• _Task item_:
Would you return, word for word, the lines of the data below from the line with "Se encontró parecido entre los documentos 3905" through the line with "Se encontró parecido entre los documentos 3913", and no others?

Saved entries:
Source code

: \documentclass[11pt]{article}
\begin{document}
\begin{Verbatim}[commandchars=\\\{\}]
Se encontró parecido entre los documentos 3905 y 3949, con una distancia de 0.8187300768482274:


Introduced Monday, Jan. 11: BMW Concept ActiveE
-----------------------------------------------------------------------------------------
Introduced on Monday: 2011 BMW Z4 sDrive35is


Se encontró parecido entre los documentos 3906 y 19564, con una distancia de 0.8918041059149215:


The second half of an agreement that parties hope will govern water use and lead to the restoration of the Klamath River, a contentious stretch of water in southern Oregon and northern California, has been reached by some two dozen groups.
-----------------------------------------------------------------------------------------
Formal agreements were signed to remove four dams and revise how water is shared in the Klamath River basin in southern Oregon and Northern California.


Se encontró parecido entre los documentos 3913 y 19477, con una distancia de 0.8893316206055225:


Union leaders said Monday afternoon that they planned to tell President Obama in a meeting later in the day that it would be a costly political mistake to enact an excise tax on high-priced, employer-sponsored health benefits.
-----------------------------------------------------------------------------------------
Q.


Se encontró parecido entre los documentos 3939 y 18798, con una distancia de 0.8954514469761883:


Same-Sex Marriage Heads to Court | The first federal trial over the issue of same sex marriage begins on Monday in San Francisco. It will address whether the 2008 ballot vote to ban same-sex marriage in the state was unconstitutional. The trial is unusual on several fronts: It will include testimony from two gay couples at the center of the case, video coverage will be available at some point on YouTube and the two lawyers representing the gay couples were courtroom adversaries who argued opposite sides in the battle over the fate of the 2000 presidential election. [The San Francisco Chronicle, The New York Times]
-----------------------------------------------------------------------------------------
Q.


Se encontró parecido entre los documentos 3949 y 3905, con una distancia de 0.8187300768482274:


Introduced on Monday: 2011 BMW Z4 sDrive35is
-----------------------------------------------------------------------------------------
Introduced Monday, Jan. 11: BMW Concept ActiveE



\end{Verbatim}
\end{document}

• _Answer for this exercise_:
Se encontró parecido entre los documentos 3905 y 3949, con una distancia de 0.8187300768482274:


Introduced Monday, Jan. 11: BMW Concept ActiveE
-----------------------------------------------------------------------------------------
Introduced on Monday: 2011 BMW Z4 sDrive35is


Se encontró parecido entre los documentos 3906 y 19564, con una distancia de 0.8918041059149215:


The second half of an agreement that parties hope will govern water use and lead to the restoration of the Klamath River, a contentious stretch of water in southern Oregon and northern California, has been reached by some two dozen groups.
-----------------------------------------------------------------------------------------
Formal agreements were signed to remove four dams and revise how water is shared in the Klamath River basin in southern Oregon and Northern California.


Se encontró parecido entre los documentos 3913 y 19477, con una distancia de 0.8893316206055225:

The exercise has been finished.